### Try it
Retype the listing found below exactly, but leave out each picture.

Material supplied START

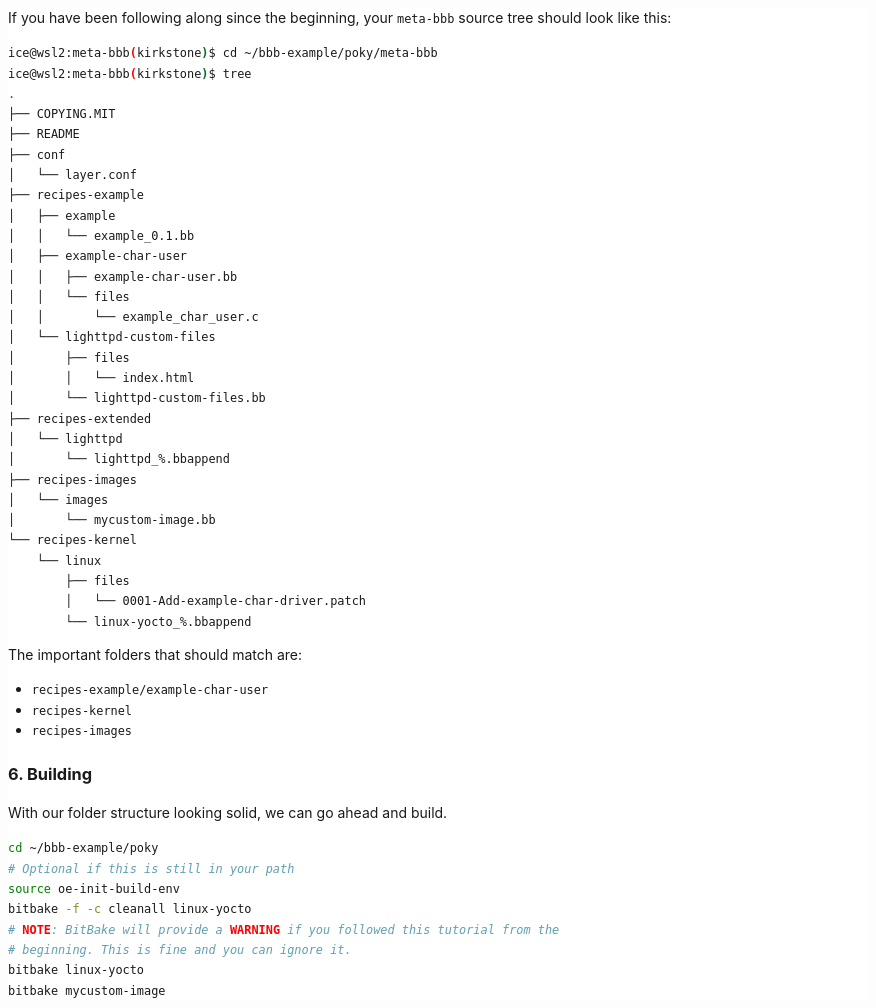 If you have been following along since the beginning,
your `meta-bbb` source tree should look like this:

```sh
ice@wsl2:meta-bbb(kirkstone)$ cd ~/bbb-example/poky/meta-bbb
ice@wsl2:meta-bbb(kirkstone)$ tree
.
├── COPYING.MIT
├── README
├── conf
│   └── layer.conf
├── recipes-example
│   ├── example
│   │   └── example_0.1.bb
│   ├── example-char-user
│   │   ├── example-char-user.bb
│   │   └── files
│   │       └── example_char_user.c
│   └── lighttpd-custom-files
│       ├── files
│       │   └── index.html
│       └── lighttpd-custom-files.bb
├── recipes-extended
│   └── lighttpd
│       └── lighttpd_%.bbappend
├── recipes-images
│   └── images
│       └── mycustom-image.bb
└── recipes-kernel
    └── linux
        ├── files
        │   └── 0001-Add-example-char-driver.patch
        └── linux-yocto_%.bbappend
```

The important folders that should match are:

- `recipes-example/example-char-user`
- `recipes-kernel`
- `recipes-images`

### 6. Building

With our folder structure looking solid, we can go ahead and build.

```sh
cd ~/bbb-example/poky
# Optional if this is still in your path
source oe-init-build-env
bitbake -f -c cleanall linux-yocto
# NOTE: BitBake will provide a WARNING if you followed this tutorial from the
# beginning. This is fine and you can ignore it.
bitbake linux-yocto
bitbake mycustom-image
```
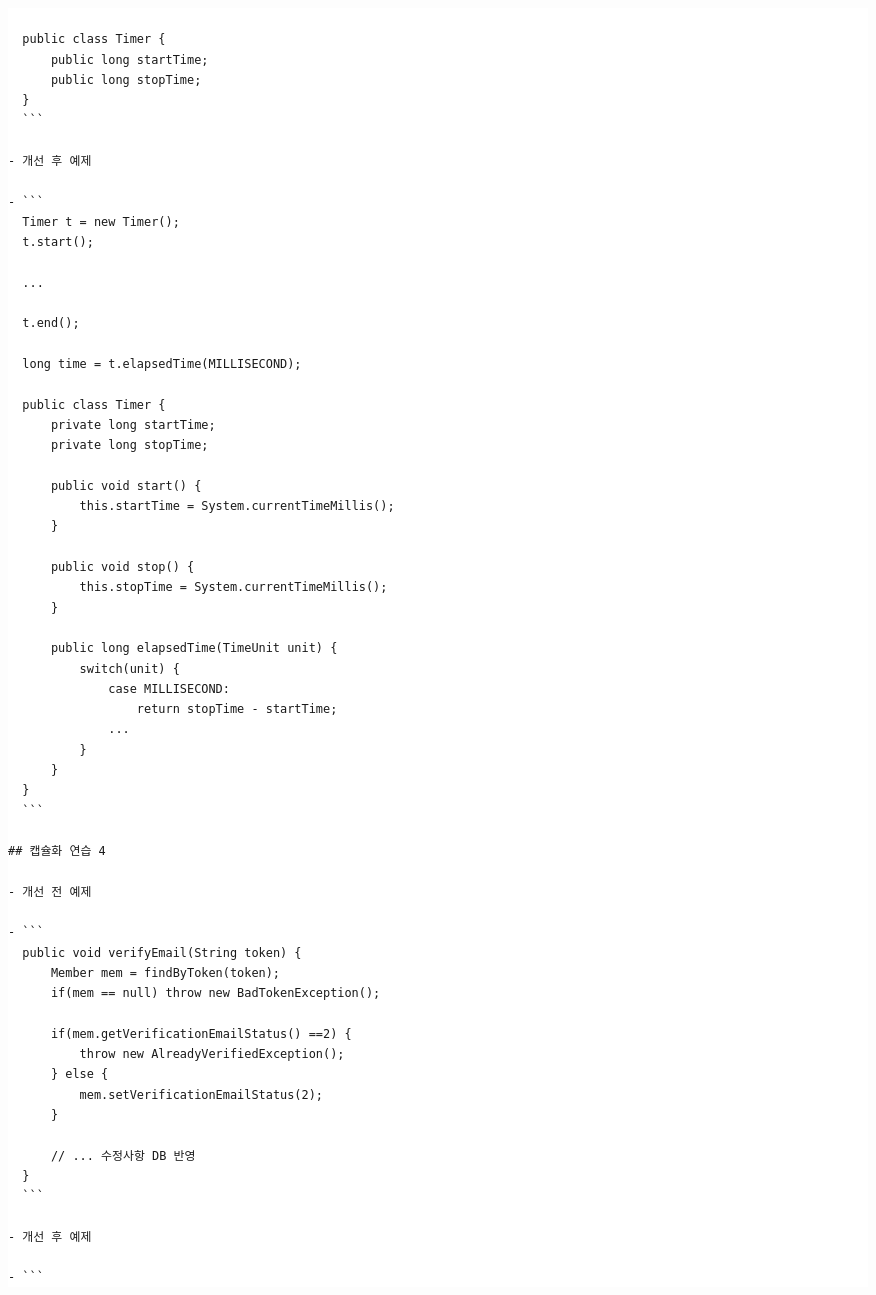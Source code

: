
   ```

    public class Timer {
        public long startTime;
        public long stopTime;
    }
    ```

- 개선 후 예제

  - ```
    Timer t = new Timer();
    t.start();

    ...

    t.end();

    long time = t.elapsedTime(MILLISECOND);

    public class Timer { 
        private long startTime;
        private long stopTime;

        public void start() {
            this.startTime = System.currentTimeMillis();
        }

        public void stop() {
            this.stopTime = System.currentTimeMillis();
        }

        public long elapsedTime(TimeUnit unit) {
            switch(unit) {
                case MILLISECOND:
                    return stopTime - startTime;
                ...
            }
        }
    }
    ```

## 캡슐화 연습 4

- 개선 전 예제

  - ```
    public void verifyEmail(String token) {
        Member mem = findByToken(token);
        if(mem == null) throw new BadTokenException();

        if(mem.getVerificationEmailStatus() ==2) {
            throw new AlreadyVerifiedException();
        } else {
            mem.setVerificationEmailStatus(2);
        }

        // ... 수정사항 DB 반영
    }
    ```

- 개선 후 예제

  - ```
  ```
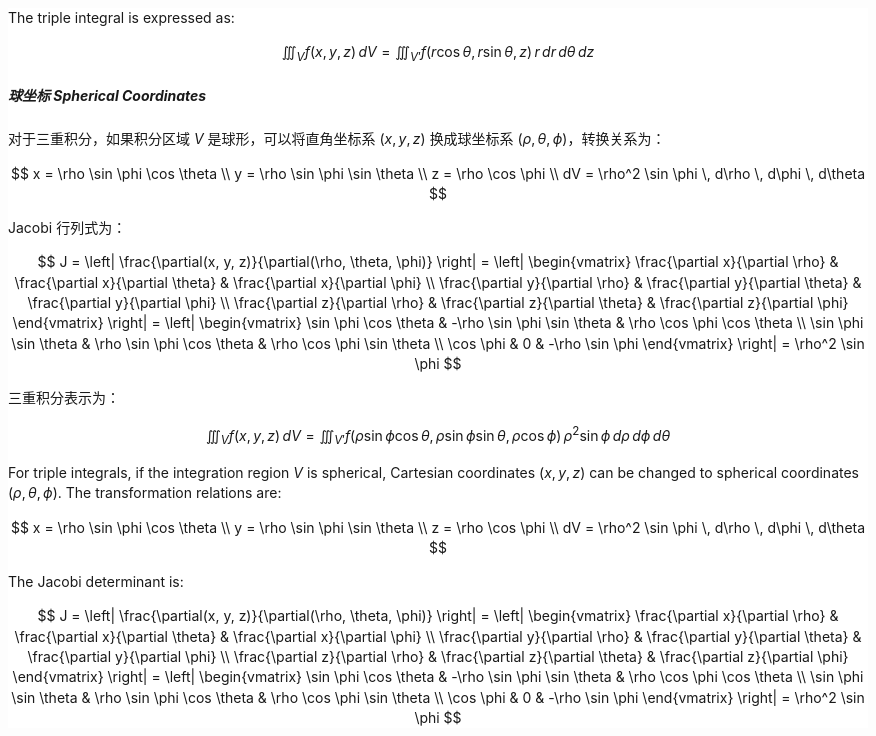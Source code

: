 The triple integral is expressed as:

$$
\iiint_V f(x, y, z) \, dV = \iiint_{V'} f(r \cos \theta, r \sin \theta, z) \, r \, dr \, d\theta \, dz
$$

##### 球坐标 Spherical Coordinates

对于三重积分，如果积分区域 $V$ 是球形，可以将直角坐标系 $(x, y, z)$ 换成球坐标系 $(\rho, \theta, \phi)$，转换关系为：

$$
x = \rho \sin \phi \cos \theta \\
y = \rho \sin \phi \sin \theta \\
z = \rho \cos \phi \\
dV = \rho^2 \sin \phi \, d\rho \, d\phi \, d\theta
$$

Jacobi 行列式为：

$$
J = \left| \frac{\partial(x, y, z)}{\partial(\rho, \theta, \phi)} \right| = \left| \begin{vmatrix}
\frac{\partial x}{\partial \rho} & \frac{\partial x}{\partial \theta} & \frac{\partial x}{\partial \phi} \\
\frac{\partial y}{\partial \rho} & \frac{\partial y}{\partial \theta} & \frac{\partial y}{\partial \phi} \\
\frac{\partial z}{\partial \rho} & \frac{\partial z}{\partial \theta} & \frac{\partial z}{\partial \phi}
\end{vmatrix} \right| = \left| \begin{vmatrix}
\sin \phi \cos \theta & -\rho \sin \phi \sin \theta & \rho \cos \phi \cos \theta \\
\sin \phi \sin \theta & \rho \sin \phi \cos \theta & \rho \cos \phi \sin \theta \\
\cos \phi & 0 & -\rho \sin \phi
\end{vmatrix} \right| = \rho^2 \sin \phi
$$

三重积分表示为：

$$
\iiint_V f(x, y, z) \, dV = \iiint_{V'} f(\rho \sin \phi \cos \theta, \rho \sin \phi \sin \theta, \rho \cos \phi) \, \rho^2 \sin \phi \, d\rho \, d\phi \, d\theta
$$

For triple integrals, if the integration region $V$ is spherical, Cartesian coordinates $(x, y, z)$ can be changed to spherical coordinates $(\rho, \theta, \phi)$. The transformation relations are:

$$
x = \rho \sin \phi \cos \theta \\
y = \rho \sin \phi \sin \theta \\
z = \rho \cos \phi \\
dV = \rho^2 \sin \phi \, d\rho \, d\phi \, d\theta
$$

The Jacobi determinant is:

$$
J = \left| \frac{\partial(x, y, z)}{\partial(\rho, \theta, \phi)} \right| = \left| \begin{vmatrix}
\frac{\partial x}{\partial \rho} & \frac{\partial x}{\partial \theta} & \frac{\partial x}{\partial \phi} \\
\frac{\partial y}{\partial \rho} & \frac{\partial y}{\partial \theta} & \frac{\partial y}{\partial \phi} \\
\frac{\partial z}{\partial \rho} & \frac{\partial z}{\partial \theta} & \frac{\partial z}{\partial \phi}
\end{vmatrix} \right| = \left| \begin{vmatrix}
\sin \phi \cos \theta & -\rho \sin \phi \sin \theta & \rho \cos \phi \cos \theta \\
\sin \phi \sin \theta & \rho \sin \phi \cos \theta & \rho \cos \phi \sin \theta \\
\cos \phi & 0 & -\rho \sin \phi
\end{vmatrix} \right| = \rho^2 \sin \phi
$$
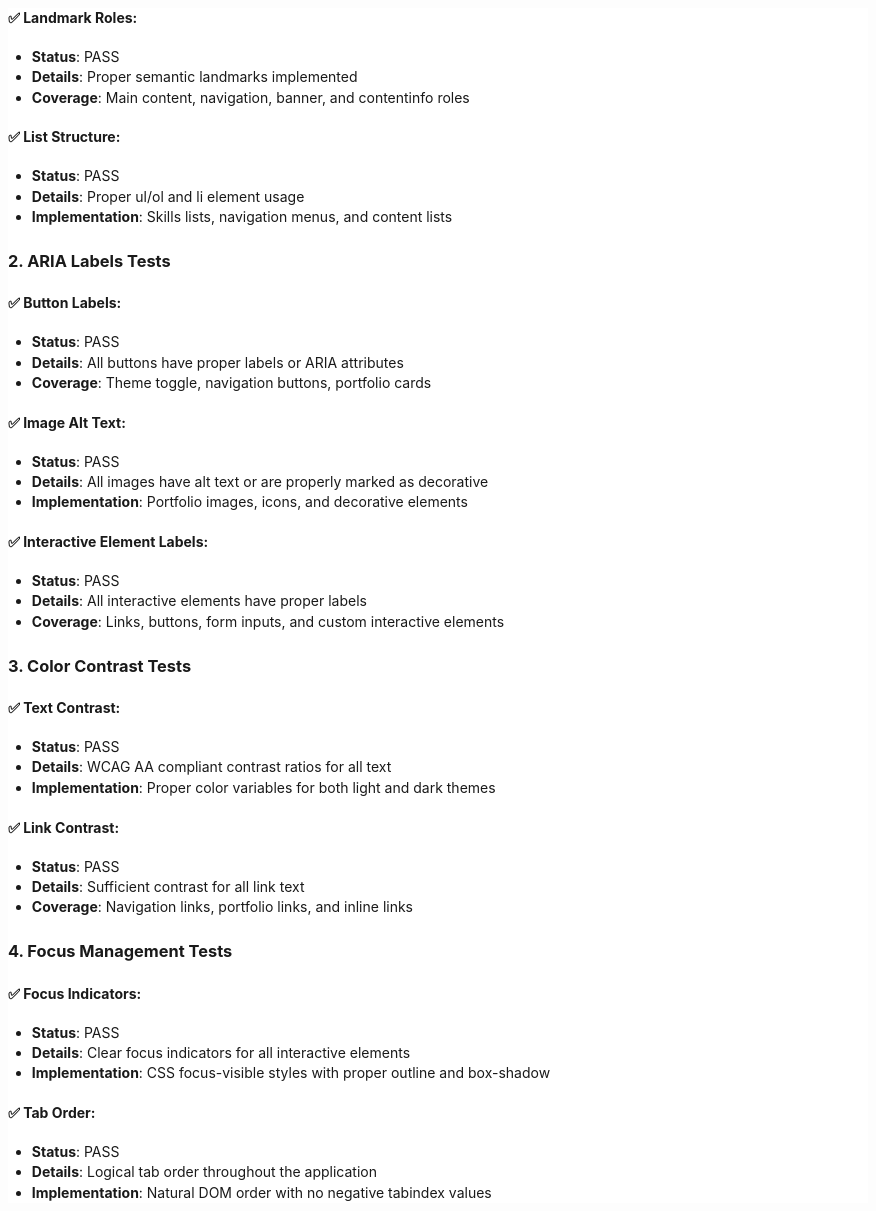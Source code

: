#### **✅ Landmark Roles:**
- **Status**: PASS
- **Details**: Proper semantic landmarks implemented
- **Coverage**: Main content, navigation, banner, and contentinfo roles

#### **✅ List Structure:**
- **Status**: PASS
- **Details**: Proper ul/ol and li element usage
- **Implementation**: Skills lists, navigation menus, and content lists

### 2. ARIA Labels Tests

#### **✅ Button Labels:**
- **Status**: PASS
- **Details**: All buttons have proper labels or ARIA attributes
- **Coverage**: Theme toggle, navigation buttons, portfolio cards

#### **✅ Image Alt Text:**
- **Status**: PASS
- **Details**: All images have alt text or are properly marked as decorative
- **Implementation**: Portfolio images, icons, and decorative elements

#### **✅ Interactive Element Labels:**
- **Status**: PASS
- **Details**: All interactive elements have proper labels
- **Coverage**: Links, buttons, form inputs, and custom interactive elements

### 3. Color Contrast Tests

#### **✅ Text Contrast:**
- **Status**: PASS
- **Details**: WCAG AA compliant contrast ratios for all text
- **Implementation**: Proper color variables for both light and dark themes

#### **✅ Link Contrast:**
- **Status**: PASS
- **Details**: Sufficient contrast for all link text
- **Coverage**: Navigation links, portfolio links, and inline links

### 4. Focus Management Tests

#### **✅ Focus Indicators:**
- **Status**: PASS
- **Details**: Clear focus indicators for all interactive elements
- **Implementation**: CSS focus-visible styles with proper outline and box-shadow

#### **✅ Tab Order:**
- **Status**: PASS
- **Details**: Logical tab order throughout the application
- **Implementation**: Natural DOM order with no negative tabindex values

Material supplied END

### Output for this task
 If you have been following along since the beginning,
your `meta-bbb` source tree should look like this:

```sh
ice@wsl2:meta-bbb(kirkstone)$ cd ~/bbb-example/poky/meta-bbb
ice@wsl2:meta-bbb(kirkstone)$ tree
.
├── COPYING.MIT
├── README
├── conf
│   └── layer.conf
├── recipes-example
│   ├── example
│   │   └── example_0.1.bb
│   ├── example-char-user
│   │   ├── example-char-user.bb
│   │   └── files
│   │       └── example_char_user.c
│   └── lighttpd-custom-files
│       ├── files
│       │   └── index.html
│       └── lighttpd-custom-files.bb
├── recipes-extended
│   └── lighttpd
│       └── lighttpd_%.bbappend
├── recipes-images
│   └── images
│       └── mycustom-image.bb
└── recipes-kernel
    └── linux
        ├── files
        │   └── 0001-Add-example-char-driver.patch
        └── linux-yocto_%.bbappend
```

The important folders that should match are:

- `recipes-example/example-char-user`
- `recipes-kernel`
- `recipes-images`

### 6. Building

With our folder structure looking solid, we can go ahead and build.

```sh
cd ~/bbb-example/poky
# Optional if this is still in your path
source oe-init-build-env
bitbake -f -c cleanall linux-yocto
# NOTE: BitBake will provide a WARNING if you followed this tutorial from the
# beginning. This is fine and you can ignore it.
bitbake linux-yocto
bitbake mycustom-image
```
Source code

:
   ```

    public class Timer {
        public long startTime;
        public long stopTime;
    }
    ```

- 개선 후 예제

  - ```
    Timer t = new Timer();
    t.start();

    ...

    t.end();

    long time = t.elapsedTime(MILLISECOND);

    public class Timer { 
        private long startTime;
        private long stopTime;

        public void start() {
            this.startTime = System.currentTimeMillis();
        }

        public void stop() {
            this.stopTime = System.currentTimeMillis();
        }

        public long elapsedTime(TimeUnit unit) {
            switch(unit) {
                case MILLISECOND:
                    return stopTime - startTime;
                ...
            }
        }
    }
    ```

## 캡슐화 연습 4

- 개선 전 예제

  - ```
    public void verifyEmail(String token) {
        Member mem = findByToken(token);
        if(mem == null) throw new BadTokenException();

        if(mem.getVerificationEmailStatus() ==2) {
            throw new AlreadyVerifiedException();
        } else {
            mem.setVerificationEmailStatus(2);
        }

        // ... 수정사항 DB 반영
    }
    ```

- 개선 후 예제

  - ```
  ```
Source code

: The triple integral is expressed as:

$$
\iiint_V f(x, y, z) \, dV = \iiint_{V'} f(r \cos \theta, r \sin \theta, z) \, r \, dr \, d\theta \, dz
$$

##### 球坐标 Spherical Coordinates

对于三重积分，如果积分区域 $V$ 是球形，可以将直角坐标系 $(x, y, z)$ 换成球坐标系 $(\rho, \theta, \phi)$，转换关系为：

$$
x = \rho \sin \phi \cos \theta \\
y = \rho \sin \phi \sin \theta \\
z = \rho \cos \phi \\
dV = \rho^2 \sin \phi \, d\rho \, d\phi \, d\theta
$$

Jacobi 行列式为：

$$
J = \left| \frac{\partial(x, y, z)}{\partial(\rho, \theta, \phi)} \right| = \left| \begin{vmatrix}
\frac{\partial x}{\partial \rho} & \frac{\partial x}{\partial \theta} & \frac{\partial x}{\partial \phi} \\
\frac{\partial y}{\partial \rho} & \frac{\partial y}{\partial \theta} & \frac{\partial y}{\partial \phi} \\
\frac{\partial z}{\partial \rho} & \frac{\partial z}{\partial \theta} & \frac{\partial z}{\partial \phi}
\end{vmatrix} \right| = \left| \begin{vmatrix}
\sin \phi \cos \theta & -\rho \sin \phi \sin \theta & \rho \cos \phi \cos \theta \\
\sin \phi \sin \theta & \rho \sin \phi \cos \theta & \rho \cos \phi \sin \theta \\
\cos \phi & 0 & -\rho \sin \phi
\end{vmatrix} \right| = \rho^2 \sin \phi
$$

三重积分表示为：

$$
\iiint_V f(x, y, z) \, dV = \iiint_{V'} f(\rho \sin \phi \cos \theta, \rho \sin \phi \sin \theta, \rho \cos \phi) \, \rho^2 \sin \phi \, d\rho \, d\phi \, d\theta
$$

For triple integrals, if the integration region $V$ is spherical, Cartesian coordinates $(x, y, z)$ can be changed to spherical coordinates $(\rho, \theta, \phi)$. The transformation relations are:

$$
x = \rho \sin \phi \cos \theta \\
y = \rho \sin \phi \sin \theta \\
z = \rho \cos \phi \\
dV = \rho^2 \sin \phi \, d\rho \, d\phi \, d\theta
$$

The Jacobi determinant is:

$$
J = \left| \frac{\partial(x, y, z)}{\partial(\rho, \theta, \phi)} \right| = \left| \begin{vmatrix}
\frac{\partial x}{\partial \rho} & \frac{\partial x}{\partial \theta} & \frac{\partial x}{\partial \phi} \\
\frac{\partial y}{\partial \rho} & \frac{\partial y}{\partial \theta} & \frac{\partial y}{\partial \phi} \\
\frac{\partial z}{\partial \rho} & \frac{\partial z}{\partial \theta} & \frac{\partial z}{\partial \phi}
\end{vmatrix} \right| = \left| \begin{vmatrix}
\sin \phi \cos \theta & -\rho \sin \phi \sin \theta & \rho \cos \phi \cos \theta \\
\sin \phi \sin \theta & \rho \sin \phi \cos \theta & \rho \cos \phi \sin \theta \\
\cos \phi & 0 & -\rho \sin \phi
\end{vmatrix} \right| = \rho^2 \sin \phi
$$
Source code

:#### **✅ Landmark Roles:**
- **Status**: PASS
- **Details**: Proper semantic landmarks implemented
- **Coverage**: Main content, navigation, banner, and contentinfo roles

#### **✅ List Structure:**
- **Status**: PASS
- **Details**: Proper ul/ol and li element usage
- **Implementation**: Skills lists, navigation menus, and content lists

### 2. ARIA Labels Tests

#### **✅ Button Labels:**
- **Status**: PASS
- **Details**: All buttons have proper labels or ARIA attributes
- **Coverage**: Theme toggle, navigation buttons, portfolio cards

#### **✅ Image Alt Text:**
- **Status**: PASS
- **Details**: All images have alt text or are properly marked as decorative
- **Implementation**: Portfolio images, icons, and decorative elements

#### **✅ Interactive Element Labels:**
- **Status**: PASS
- **Details**: All interactive elements have proper labels
- **Coverage**: Links, buttons, form inputs, and custom interactive elements

### 3. Color Contrast Tests

#### **✅ Text Contrast:**
- **Status**: PASS
- **Details**: WCAG AA compliant contrast ratios for all text
- **Implementation**: Proper color variables for both light and dark themes

#### **✅ Link Contrast:**
- **Status**: PASS
- **Details**: Sufficient contrast for all link text
- **Coverage**: Navigation links, portfolio links, and inline links

### 4. Focus Management Tests

#### **✅ Focus Indicators:**
- **Status**: PASS
- **Details**: Clear focus indicators for all interactive elements
- **Implementation**: CSS focus-visible styles with proper outline and box-shadow

#### **✅ Tab Order:**
- **Status**: PASS
- **Details**: Logical tab order throughout the application
- **Implementation**: Natural DOM order with no negative tabindex values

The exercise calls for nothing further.